Busted Banks

By Ted Dieck | Recruiter’s View - Bank Failures - Financial Markets | Mar 16, 2023

Here’s a fun game…  After one bank collapses, who else will fail or sell out?
It’s Monday morning.  Start your watches.

This is the most common, knee-jerk phrase about the Silicon Valley Bank collapse on Friday, March 10, 2023…
“It’s just one bank.”

This phrase must be stated quickly and with authority.

I’ve heard it publicly and in private conversations.

The phrase is so dismissive and so common that I have to assume it’s dead wrong.

SVB – R.I.P.

For context, we’re talking about the sixteenth largest bank in the US.
Silicon Valley Bank closed out 2022 with $209 billion in total assets.

So, this is the second largest bank failure in U.S. history.  Lehman Brothers was the biggest in 2008.

Treasury Secretary Janet Yellen is pretty sure that SVB was crushed by a barrage of interest rate hikes.  (I think she phrased it differently.)

Reports suggest that 97% of the bank’s deposits (by value) were uninsured.  That’s a problem.

It seems SVB mostly served Tech companies.  Apparently, some 37,000 of them kept their operating cash there.

When that cash vanishes, the companies —quite suddenly— can’t pay 400,000 employees.

Signature Signs Off

The Treasury Department, Federal Reserve, and FDIC issued a joint statement Sunday night, March 12.

They said they’re totally on top of things.  Don’t you worry your little head about it.

Magic money will flow to uninsured depositors.

Oops…

The statement also said that they’ll offer similar protection to depositors of Signature Bank of New York, which state regulators closed on Sunday.

That’s bust number 2.

Silvergate Swings Shut

I’m writing this early Monday morning, March 13.  Doubtless, we’re in for day of high drama.

Keep in mind that banks move like a herd of cattle.  They do everything at the same time, in pretty much the same way.

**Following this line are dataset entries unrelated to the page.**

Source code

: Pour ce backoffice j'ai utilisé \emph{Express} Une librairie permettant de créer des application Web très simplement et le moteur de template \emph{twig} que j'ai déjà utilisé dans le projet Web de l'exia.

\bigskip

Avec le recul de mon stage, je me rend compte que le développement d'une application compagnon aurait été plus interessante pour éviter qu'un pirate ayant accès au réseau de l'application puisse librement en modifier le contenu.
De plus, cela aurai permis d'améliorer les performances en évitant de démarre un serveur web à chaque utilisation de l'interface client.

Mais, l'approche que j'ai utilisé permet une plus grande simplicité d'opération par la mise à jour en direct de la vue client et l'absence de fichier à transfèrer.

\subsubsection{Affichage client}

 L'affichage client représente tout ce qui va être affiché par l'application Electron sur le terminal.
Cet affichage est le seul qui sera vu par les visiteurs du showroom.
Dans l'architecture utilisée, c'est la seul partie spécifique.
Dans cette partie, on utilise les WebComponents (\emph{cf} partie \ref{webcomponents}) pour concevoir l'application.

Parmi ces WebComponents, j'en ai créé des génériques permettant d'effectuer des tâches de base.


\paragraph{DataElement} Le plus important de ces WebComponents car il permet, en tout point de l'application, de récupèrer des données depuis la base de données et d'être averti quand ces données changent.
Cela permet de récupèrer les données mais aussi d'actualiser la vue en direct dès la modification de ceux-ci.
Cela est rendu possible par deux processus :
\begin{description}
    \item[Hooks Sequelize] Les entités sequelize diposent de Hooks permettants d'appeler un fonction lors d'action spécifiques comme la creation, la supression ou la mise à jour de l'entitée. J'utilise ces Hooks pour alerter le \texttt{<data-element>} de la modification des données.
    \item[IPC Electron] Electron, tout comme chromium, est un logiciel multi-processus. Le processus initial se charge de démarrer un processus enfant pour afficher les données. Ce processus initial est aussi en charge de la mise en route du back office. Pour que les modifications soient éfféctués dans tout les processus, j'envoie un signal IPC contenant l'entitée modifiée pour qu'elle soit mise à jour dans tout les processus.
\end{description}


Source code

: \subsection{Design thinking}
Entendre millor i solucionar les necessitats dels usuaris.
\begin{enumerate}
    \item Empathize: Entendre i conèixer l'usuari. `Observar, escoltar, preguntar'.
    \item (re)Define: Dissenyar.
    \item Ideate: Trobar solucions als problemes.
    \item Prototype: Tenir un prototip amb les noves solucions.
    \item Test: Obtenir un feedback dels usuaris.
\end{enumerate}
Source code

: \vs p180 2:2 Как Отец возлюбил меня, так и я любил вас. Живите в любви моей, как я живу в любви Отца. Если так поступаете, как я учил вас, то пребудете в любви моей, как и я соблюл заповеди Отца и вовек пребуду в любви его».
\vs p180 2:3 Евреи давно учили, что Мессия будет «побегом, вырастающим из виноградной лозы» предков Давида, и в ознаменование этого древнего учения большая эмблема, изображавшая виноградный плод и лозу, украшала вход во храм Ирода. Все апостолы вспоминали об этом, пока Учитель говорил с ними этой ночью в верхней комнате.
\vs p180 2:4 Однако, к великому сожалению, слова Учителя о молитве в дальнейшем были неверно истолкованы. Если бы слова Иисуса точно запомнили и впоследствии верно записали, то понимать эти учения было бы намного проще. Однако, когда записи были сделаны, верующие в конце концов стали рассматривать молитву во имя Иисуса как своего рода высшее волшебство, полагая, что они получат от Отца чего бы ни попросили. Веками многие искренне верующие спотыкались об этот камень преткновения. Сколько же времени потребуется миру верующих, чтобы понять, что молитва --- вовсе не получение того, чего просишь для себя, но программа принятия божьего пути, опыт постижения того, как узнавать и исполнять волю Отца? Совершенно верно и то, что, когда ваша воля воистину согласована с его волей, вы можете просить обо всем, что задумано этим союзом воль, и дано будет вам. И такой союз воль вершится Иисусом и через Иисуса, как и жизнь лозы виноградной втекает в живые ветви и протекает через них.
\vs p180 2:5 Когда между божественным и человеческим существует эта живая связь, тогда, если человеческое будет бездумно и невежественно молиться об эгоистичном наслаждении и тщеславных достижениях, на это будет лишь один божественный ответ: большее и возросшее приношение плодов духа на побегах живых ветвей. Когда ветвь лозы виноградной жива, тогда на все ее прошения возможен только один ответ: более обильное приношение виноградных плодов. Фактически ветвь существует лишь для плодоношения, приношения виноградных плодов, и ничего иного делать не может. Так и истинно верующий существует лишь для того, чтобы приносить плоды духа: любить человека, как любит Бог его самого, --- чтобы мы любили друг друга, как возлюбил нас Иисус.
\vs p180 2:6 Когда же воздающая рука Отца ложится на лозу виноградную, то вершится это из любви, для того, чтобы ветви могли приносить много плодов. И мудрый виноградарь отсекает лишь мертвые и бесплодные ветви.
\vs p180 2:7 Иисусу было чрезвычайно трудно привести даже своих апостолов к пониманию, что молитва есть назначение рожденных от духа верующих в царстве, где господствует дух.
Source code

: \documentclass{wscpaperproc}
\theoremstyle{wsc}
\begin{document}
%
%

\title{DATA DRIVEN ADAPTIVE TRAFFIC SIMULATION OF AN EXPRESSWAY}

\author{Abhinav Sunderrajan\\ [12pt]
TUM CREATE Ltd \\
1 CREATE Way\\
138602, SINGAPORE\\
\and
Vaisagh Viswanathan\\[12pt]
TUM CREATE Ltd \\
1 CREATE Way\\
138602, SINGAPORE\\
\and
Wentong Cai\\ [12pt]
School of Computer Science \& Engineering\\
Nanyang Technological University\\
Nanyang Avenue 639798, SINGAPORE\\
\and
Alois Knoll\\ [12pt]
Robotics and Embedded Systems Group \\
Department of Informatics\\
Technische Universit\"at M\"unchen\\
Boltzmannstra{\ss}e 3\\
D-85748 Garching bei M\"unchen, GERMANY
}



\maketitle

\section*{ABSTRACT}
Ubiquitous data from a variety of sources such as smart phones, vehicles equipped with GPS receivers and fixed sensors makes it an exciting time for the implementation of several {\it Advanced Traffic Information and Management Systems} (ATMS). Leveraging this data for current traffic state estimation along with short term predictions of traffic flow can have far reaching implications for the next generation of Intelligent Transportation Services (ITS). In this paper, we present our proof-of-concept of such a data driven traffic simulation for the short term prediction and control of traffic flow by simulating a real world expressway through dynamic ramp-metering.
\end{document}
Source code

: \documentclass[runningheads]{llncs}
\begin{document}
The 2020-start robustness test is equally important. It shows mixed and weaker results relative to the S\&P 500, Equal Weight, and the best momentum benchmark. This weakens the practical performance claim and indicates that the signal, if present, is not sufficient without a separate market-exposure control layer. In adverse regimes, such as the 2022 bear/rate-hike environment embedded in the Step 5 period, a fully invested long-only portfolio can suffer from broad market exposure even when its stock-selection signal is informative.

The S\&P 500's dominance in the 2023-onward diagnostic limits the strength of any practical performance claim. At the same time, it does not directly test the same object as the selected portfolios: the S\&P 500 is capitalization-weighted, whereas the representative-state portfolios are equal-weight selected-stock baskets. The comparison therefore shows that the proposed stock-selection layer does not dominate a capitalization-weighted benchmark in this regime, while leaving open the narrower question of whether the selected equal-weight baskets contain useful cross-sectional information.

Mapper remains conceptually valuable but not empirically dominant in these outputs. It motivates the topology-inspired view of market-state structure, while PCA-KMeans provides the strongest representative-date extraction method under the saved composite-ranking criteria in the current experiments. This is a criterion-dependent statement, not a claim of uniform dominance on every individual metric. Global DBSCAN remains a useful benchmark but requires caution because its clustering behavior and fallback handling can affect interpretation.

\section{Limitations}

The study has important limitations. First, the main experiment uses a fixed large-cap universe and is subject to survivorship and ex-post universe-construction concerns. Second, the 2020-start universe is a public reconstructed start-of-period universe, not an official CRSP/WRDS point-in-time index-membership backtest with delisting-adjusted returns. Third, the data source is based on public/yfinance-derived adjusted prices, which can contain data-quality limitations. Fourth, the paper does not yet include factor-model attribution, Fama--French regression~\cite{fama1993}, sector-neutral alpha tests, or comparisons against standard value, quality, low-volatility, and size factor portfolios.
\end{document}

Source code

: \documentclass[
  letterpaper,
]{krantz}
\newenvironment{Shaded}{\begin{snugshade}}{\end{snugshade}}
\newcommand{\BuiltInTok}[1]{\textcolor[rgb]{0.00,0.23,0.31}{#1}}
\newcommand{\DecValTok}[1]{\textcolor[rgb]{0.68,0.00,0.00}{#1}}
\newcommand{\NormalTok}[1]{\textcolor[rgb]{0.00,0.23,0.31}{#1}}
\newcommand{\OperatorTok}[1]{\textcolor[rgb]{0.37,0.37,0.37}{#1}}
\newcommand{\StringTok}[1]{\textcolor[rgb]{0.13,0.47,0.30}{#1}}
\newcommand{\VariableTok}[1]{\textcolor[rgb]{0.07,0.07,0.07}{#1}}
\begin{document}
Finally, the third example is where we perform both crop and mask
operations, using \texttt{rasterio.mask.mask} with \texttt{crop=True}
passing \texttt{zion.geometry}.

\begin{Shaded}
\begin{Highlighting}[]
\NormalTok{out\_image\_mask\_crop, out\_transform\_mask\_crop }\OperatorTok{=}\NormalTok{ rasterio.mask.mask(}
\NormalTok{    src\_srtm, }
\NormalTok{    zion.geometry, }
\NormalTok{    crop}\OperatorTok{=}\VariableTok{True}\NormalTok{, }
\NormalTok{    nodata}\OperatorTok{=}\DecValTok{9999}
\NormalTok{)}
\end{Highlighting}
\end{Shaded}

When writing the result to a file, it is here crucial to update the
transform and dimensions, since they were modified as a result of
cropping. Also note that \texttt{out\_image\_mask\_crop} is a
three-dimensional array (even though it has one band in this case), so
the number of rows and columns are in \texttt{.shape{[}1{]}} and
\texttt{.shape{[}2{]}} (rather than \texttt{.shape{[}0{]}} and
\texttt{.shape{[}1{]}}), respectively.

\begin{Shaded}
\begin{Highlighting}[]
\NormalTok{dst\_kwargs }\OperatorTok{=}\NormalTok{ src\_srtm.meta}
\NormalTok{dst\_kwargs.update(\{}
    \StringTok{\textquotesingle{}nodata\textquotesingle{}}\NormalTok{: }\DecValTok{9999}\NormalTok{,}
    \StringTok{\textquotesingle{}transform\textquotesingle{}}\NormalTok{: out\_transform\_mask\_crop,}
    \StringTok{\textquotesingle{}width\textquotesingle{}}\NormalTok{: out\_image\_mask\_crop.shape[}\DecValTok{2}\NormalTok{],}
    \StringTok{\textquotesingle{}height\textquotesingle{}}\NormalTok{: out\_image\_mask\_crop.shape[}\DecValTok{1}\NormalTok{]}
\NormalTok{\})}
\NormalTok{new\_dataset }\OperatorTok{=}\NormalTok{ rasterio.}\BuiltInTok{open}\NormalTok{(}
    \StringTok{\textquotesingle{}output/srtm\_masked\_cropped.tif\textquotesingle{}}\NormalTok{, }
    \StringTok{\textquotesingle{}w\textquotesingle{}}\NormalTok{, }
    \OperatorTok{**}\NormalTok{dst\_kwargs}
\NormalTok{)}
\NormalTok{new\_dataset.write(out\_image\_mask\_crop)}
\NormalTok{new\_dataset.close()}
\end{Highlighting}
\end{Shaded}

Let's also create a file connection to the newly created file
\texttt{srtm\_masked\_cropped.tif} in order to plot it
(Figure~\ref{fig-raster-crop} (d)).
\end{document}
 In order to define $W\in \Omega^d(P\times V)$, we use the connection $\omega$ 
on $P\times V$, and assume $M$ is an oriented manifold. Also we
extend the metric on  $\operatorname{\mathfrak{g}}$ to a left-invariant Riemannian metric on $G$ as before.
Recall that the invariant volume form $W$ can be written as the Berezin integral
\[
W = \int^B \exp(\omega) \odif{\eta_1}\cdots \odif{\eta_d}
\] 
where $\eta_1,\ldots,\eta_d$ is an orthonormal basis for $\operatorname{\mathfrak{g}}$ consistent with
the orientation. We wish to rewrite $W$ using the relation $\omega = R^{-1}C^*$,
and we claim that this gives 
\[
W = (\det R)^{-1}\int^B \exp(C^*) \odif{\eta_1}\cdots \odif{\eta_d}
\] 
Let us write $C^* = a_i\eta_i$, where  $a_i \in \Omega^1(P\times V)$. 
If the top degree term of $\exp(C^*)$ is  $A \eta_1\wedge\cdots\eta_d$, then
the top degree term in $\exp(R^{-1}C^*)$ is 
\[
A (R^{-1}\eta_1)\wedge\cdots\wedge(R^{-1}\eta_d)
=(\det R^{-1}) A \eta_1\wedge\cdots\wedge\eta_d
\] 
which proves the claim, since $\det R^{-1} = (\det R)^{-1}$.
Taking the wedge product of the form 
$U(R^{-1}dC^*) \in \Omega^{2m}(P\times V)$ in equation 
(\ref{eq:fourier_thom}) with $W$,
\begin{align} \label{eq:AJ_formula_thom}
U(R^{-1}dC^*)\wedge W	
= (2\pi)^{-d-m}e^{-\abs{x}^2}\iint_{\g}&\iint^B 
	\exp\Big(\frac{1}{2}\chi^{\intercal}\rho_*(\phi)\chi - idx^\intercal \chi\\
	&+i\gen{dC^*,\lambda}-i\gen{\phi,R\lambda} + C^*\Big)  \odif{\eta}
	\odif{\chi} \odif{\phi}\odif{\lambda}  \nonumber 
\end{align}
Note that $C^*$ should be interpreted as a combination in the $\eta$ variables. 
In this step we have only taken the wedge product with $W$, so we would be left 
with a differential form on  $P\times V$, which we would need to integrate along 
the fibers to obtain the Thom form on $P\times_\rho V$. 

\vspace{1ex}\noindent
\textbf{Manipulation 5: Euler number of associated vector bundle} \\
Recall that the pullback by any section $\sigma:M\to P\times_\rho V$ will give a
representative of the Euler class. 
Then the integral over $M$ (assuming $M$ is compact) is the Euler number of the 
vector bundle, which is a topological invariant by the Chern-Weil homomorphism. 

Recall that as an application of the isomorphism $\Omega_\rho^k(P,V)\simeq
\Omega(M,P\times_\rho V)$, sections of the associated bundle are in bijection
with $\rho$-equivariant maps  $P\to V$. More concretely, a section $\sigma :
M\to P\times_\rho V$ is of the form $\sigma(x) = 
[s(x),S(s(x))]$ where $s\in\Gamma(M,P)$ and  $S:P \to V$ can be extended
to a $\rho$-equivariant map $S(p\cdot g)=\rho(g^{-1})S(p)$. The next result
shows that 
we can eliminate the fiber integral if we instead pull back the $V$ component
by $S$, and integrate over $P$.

Oh, look what I found.  This statement was released on March 08…

Silvergate Capital Corporation (“Silvergate” or “Company”) (NYSE:SI), the holding company for Silvergate Bank (“Bank”), today announced its intent to wind down operations and voluntarily liquidate the Bank in an orderly manner and in accordance with applicable regulatory processes.

Silvergate served the crypto community, up until Wednesday.

Bust #3.

Bad Luck For Joe G.

We might as well close with our version of a man-on-the-street story.

Here’s a little gem dug up by Sarah Rumpf (FOXBusiness) over the weekend…

The Chief Administrative Officer at Silicon Valley Bank was Joseph Gentile.

Before that, Gentile worked as Chief Financial Officer at Lehman Brothers’ Global Investment Bank. Gentile left Lehman in 2007, just one year before it went bankrupt in 2008.